**** DATA PROVIDED ****

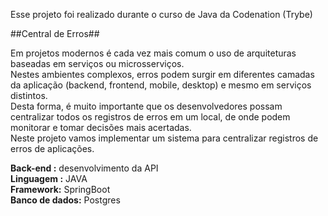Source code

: Esse projeto foi realizado durante o curso de Java da Codenation (Trybe) 

##Central de Erros##

Em projetos modernos é cada vez mais comum o uso de arquiteturas baseadas em serviços ou microsserviços. <br/>
Nestes ambientes complexos, erros podem surgir em diferentes camadas da aplicação (backend, frontend, mobile, desktop) 
e mesmo em serviços distintos. <br/>
Desta forma, é muito importante que os desenvolvedores possam centralizar todos os registros de erros em um local,
de onde podem monitorar e tomar decisões mais acertadas. <br/>
Neste projeto vamos implementar um sistema para centralizar registros de erros de aplicações.

<strong>Back-end :</strong> desenvolvimento da API<br/>
<strong>Linguagem :</strong> JAVA<br/>
<strong>Framework:</strong> SpringBoot<br/>
<strong>Banco de dados:</strong> Postgres
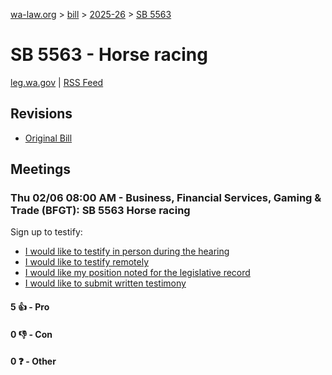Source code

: [wa-law.org](/) > [bill](/bill/) > [2025-26](/bill/2025-26/) > [SB 5563](/bill/2025-26/sb/5563/)

# SB 5563 - Horse racing
[leg.wa.gov](https://app.leg.wa.gov/billsummary?BillNumber=5563&Year=2025&Initiative=false) | [RSS Feed](./rss.xml)

## Revisions
* [Original Bill](1/)

## Meetings
### Thu 02/06 08:00 AM - Business, Financial Services, Gaming & Trade (BFGT): SB 5563 Horse racing
Sign up to testify:
* [I would like to testify in person during the hearing](https://app.leg.wa.gov/csi/Testifier/Add?chamber=House&mId=32664&aId=163063&caId=25514&tId=1)
* [I would like to testify remotely](https://app.leg.wa.gov/csi/Testifier/Add?chamber=House&mId=32664&aId=163063&caId=25514&tId=2)
* [I would like my position noted for the legislative record](https://app.leg.wa.gov/csi/Testifier/Add?chamber=House&mId=32664&aId=163063&caId=25514&tId=3)
* [I would like to submit written testimony](https://app.leg.wa.gov/csi/Testifier/Add?chamber=House&mId=32664&aId=163063&caId=25514&tId=4)

#### 5 👍 - Pro

#### 0 👎 - Con

#### 0 ❓ - Other
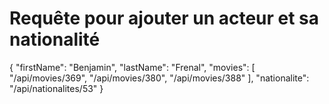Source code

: # Requête pour ajouter un acteur et sa nationalité

{
  "firstName": "Benjamin",
  "lastName": "Frenal",
  "movies": [
			"/api/movies/369",
      "/api/movies/380",
      "/api/movies/388"
  ],
	"nationalite": "/api/nationalites/53"
}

****

▶ [TASK INSTRUCTIONS] Take each line of the material that contains the word "chamber" and list it.

▶ [FINAL ANSWER]
* [I would like to testify in person during the hearing](https://app.leg.wa.gov/csi/Testifier/Add?chamber=House&mId=32664&aId=163063&caId=25514&tId=1)
* [I would like to testify remotely](https://app.leg.wa.gov/csi/Testifier/Add?chamber=House&mId=32664&aId=163063&caId=25514&tId=2)
* [I would like my position noted for the legislative record](https://app.leg.wa.gov/csi/Testifier/Add?chamber=House&mId=32664&aId=163063&caId=25514&tId=3)
* [I would like to submit written testimony](https://app.leg.wa.gov/csi/Testifier/Add?chamber=House&mId=32664&aId=163063&caId=25514&tId=4)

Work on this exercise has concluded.